### TO DO
Every record must reappear in the answer exactly as given.

### Excerpts from a dataset
==================================================

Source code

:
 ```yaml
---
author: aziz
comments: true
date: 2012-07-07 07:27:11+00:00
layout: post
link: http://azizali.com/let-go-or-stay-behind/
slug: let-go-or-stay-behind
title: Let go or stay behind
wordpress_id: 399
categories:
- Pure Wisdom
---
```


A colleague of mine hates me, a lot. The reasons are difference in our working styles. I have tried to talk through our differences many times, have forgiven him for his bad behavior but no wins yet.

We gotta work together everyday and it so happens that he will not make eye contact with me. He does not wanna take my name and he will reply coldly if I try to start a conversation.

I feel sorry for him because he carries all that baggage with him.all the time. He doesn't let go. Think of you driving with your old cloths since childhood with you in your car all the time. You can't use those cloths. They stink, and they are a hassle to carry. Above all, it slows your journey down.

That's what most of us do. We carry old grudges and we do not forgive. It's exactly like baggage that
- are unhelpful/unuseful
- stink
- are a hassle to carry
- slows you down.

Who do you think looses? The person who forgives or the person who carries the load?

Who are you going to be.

==================================================

### SOLUTION TO THIS TASK
Source code

:
 ```yaml
---
author: aziz
comments: true
date: 2012-07-07 07:27:11+00:00
layout: post
link: http://azizali.com/let-go-or-stay-behind/
slug: let-go-or-stay-behind
title: Let go or stay behind
wordpress_id: 399
categories:
- Pure Wisdom
---
```


A colleague of mine hates me, a lot. The reasons are difference in our working styles. I have tried to talk through our differences many times, have forgiven him for his bad behavior but no wins yet.

We gotta work together everyday and it so happens that he will not make eye contact with me. He does not wanna take my name and he will reply coldly if I try to start a conversation.

I feel sorry for him because he carries all that baggage with him.all the time. He doesn't let go. Think of you driving with your old cloths since childhood with you in your car all the time. You can't use those cloths. They stink, and they are a hassle to carry. Above all, it slows your journey down.

That's what most of us do. We carry old grudges and we do not forgive. It's exactly like baggage that
- are unhelpful/unuseful
- stink
- are a hassle to carry
- slows you down.

Who do you think looses? The person who forgives or the person who carries the load?

Who are you going to be.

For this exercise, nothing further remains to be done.